Encyclopedia of Trotskyism On-Line: Revolutionary History, Vol. 6 No. 2/3


Review

Stalin’s Drive to the West


Richard Raack
Stalin’s Drive to the West, 1938–1945
Stanford University Press, Stanford 1995, pp. 265, £30.00

THE REVIVAL of conservative historiography continues unabated. Professor Raack has entered the fray with a lively restatement of the ‘betrayal of the East’ argument which many of us had thought had disappeared with the hard-line anti-Communists of the ‘roll back’ school. Raack’s case can be simply presented. Stalin wanted a world Communist state. After the period of construction in the 1930s, it was time to go back onto the offensive. The pact of August 1939 with Germany allowed him a free hand to expand into Eastern Europe, the further expansion after the defeat of Germany in 1945 was the start of a Europe-wide revolution, and ‘the Third World War, to follow, would spread the Communist system around the world’ (p. 28). Stalin was given invaluable assistance during the war by willing dupes in Western political parties, government institutions and the media, and by statesmen who were either naive and venal, like Roosevelt, or too concerned with fighting Germany, like Churchill.

Raack continually rails against those who see Stalin’s international moves as principally defensive. In a sense, he is correct, but really it’s neither here nor there. It is obvious that Stalin was trying to improve the position of the Soviet Union, and this meant taking advantage of where (as Raack concedes) the West was weak. What is important is Raack’s concept of Stalin as a world revolutionary, and inherently expansionist.

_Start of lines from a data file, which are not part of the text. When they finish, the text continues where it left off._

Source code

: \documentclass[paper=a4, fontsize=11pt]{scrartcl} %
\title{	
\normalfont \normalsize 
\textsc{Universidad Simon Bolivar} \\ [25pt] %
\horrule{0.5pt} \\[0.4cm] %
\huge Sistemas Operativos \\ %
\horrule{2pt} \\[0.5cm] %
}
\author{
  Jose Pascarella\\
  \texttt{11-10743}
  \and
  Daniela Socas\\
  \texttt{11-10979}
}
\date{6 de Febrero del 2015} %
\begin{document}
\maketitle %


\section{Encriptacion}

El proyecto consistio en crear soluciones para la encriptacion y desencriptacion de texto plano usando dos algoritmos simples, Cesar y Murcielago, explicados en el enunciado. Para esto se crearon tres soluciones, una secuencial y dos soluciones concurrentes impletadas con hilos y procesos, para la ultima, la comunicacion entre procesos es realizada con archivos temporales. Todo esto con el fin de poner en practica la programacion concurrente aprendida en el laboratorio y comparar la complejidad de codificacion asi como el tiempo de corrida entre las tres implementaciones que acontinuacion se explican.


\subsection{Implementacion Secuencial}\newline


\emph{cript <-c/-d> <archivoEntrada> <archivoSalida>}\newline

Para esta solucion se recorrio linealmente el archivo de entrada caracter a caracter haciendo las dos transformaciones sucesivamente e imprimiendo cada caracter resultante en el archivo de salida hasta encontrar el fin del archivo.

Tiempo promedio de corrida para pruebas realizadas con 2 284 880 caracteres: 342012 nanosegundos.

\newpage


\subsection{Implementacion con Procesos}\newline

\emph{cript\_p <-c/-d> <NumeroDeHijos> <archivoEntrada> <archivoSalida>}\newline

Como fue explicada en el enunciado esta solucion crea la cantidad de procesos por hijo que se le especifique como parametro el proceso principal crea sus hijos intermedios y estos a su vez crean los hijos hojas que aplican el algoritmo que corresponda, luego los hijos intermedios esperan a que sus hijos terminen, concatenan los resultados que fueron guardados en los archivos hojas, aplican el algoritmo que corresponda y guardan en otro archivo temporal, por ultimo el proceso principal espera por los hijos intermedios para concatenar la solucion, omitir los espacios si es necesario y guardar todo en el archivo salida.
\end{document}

If Stalin were so bent on revolution and on imposing his rule right across Europe after the Second World War, why did he not mobilise his multi-million ‘army’ in the official Communist movement? Raack says: ‘Stalin had apparently relied on the local Communist parties in France and Italy as effective fifth columns, prepared to deliver those nations over to a Soviet-united Europe, “like ripe fruit”, when the proper time arrived.’ (p. 233) This is nonsense. The French and Italian Communist Parties had mass support and hundreds of thousands of armed men and women under their direct command or influence. A ‘revolution in the rear’ as the Hitler regime started to collapse would have caused havoc. And yet the Stalinists in France and Italy preferred to rebuild the capitalist state and power structures, rather than attempt to seize power. The ‘proper time’ had come and gone by mid-1947, when the official Communist movement finally adopted a militant pose.

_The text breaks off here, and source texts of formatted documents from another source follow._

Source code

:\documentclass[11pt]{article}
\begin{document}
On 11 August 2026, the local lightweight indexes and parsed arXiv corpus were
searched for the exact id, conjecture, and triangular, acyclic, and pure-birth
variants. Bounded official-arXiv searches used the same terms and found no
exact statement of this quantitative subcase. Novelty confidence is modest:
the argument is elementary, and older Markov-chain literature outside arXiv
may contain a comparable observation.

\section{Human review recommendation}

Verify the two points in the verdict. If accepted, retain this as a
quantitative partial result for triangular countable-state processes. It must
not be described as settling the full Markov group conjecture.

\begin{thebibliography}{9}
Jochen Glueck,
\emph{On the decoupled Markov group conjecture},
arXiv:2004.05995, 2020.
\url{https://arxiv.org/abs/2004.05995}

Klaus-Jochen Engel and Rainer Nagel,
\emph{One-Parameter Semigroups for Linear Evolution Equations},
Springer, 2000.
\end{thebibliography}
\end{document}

Raack talks about Stalin’s plans for Asia, but does not mention that he was deeply suspicious of Mao’s plans to seize power, and only reluctantly and belatedly backed Kim’s demands to invade the south of Korea. Raack does not mention that Stalin withdrew from Austria and northern Iran, and he quotes from Djilas’ Conversations with Stalin, but not the bit where Stalin tells the Yugoslavs to abandon the Greek Communists to their fate. As for Finland, he says that Stalin was worried about how the USA would respond to its annexation, so he did not invade it; a feeble explanation if ever I heard one. By and large, it cannot be denied that Stalin and his successors generally kept to the terms of the Yalta agreement.

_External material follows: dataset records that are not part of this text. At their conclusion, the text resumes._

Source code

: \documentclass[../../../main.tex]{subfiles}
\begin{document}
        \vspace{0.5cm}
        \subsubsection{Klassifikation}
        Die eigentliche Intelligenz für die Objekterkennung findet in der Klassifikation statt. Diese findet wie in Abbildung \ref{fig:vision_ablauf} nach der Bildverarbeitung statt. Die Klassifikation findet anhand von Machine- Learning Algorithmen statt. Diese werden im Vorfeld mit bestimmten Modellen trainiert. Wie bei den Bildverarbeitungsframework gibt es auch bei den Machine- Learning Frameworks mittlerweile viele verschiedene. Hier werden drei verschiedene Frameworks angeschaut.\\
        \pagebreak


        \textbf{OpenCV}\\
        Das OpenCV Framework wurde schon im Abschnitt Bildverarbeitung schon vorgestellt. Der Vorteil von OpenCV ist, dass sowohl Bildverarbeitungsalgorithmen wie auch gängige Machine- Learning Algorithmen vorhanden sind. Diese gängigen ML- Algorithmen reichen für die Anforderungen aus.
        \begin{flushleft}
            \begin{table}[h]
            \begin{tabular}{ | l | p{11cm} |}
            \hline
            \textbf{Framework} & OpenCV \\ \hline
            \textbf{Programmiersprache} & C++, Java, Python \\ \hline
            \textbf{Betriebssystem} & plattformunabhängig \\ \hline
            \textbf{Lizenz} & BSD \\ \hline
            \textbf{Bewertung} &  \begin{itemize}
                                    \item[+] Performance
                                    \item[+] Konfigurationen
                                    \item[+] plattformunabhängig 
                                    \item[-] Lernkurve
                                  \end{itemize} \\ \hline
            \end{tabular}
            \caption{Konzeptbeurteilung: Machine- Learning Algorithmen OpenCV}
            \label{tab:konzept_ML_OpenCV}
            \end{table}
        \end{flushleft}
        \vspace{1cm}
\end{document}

The problem always facing the ‘roll back’ proponents is that the post-1945 international settlement worked very well for the USA, which is why so many of them came to accept it once they assumed positions of responsibility. The bipolar world enabled the USA to gain almost complete hegemony over its half. The division of Germany ensured that its potential full strength and thus disruptive capabilities could not be realised, and Europe experienced its most stable period in modern times. The existence of a repressive state masquerading under the guise of Socialism did much to discredit the idea of fundamental social change. It is hardly surprising that there is considerable disquiet within US ruling circles now that the bipolar world has gone into history.

Like so many of the conservatives’ recent efforts, this book, with its intemperate style and omission of crucial facts, harks back to the kind of works that were the norm at the height of the Cold War in the late 1940s and early 1950s. Yes, the conservatives are mounting a clamorous counter-attack upon the historians and analysts who have done much to demystify the rôle of the Soviet Union on the international stage, but they are fighting a rearguard battle, and objective observers have little to fear from them.